Infovisual nL-n-Luc5-infovisual-cvt-02.png

Note that QL-L2=Steiner line is the Perspective Axis of Par1/Per1.

nL-n-Luc5g nL-Par1/Per2-construction

nL-n-Luc5g is a Level-up construction which uses the 1^st generation parallel n-Line Par1 and the 2^nd generation perpendicular n-Line Per2 wrt some lower-level center to construct a Perspective / Homothetic Center. See nL-n-Luc5.

Examples are 5L-s-P9 and 5L-s-P10 and 5L-n-P12.

Also

nL-n-Luc4g (X(2)) = QL-P12 . Mid(QL-P2,QL-P20) (5:-1)

nL-n-Luc4g (X(4)) = QL-P20 . QL-P2 (2:-1).
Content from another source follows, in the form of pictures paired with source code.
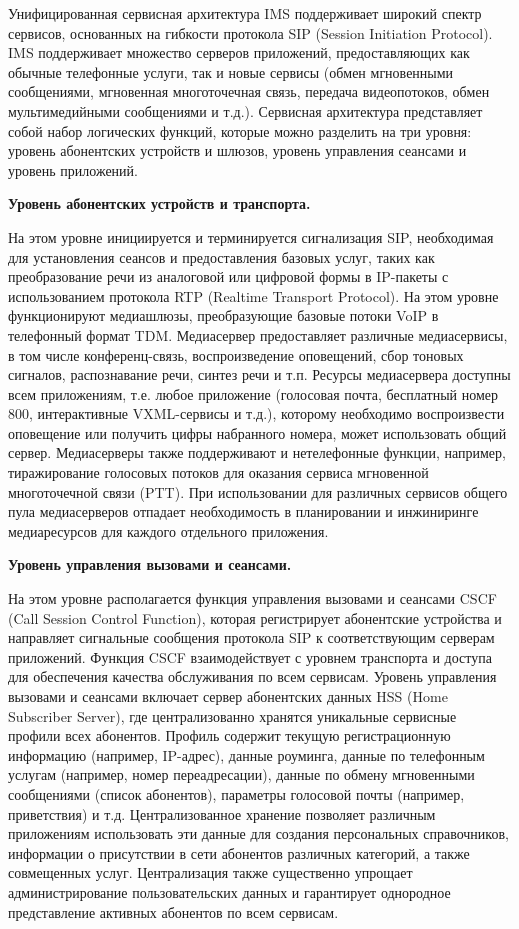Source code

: Унифицированная сервисная архитектура IMS поддерживает широкий спектр сервисов, основанных на гибкости протокола SIP (Session Initiation Protocol). IMS поддерживает множество серверов приложений, предоставляющих как обычные телефонные услуги, так и новые сервисы (обмен мгновенными сообщениями, мгновенная многоточечная связь, передача видеопотоков, обмен мультимедийными сообщениями и т.д.). Сервисная архитектура представляет собой набор логических функций, которые можно разделить на три уровня: уровень абонентских устройств и шлюзов, уровень управления сеансами и уровень приложений.

\textbf{Уровень абонентских устройств и транспорта.}

На этом уровне инициируется и терминируется сигнализация SIP, необходимая для установления сеансов и предоставления базовых услуг, таких как преобразование речи из аналоговой или цифровой формы в IP-пакеты с использованием протокола RTP (Realtime Transport Protocol). На этом уровне функционируют медиашлюзы, преобразующие базовые потоки VoIP в телефонный формат TDM. Медиасервер предоставляет различные медиасервисы, в том числе конференц-связь, воспроизведение оповещений, сбор тоновых сигналов, распознавание речи, синтез речи и т.п. Ресурсы медиасервера доступны всем приложениям, т.е. любое приложение (голосовая почта, бесплатный номер 800, интерактивные VXML-сервисы и т.д.), которому необходимо воспроизвести оповещение или получить цифры набранного номера, может использовать общий сервер. Медиасерверы также поддерживают и нетелефонные функции, например, тиражирование голосовых потоков для оказания сервиса мгновенной многоточечной связи (PTT). При использовании для различных сервисов общего пула медиасерверов отпадает необходимость в планировании и инжиниринге медиаресурсов для каждого отдельного приложения.


\textbf{Уровень управления вызовами и сеансами.}

На этом уровне располагается функция управления вызовами и сеансами CSCF (Call Session Control Function), которая регистрирует абонентские устройства и направляет сигнальные сообщения протокола SIP к соответствующим серверам приложений. Функция CSCF взаимодействует с уровнем транспорта и доступа для обеспечения качества обслуживания по всем сервисам. Уровень управления вызовами и сеансами включает сервер абонентских данных HSS (Home Subscriber Server), где централизованно хранятся уникальные сервисные профили всех абонентов. Профиль содержит текущую регистрационную информацию (например, IP-адрес), данные роуминга, данные по телефонным услугам (например, номер переадресации), данные по обмену мгновенными сообщениями (список абонентов), параметры голосовой почты (например, приветствия) и т.д. Централизованное хранение позволяет различным приложениям использовать эти данные для создания персональных справочников, информации о присутствии в сети абонентов различных категорий, а также совмещенных услуг. Централизация также существенно упрощает администрирование пользовательских данных и гарантирует однородное представление активных абонентов по всем сервисам.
nL-n-Luc5h nL-Par2/Per1-Construction

nL-n-Luc5h is a Level-up construction which uses 2^nd generation parallel n-Line Par2 and the 1^st generation perpendicular n-Line Per1 wrt some lower-level center to construct a Perspective / Homothetic Center. See nL-n-Luc5.

There are no examples of this level-up construction yet, but in principle their existence should be possible.

nL-n-Luc5i nL-Par2/Per2-construction

nL-n-Luc5i is a Level-up construction which uses the 2^nd generation parallel n-Line Par2 and the 2^nd generation perpendicular n-Line Per2 wrt some lower-level center to construct a Perspective / Homothetic Center. See nL-n-Luc5.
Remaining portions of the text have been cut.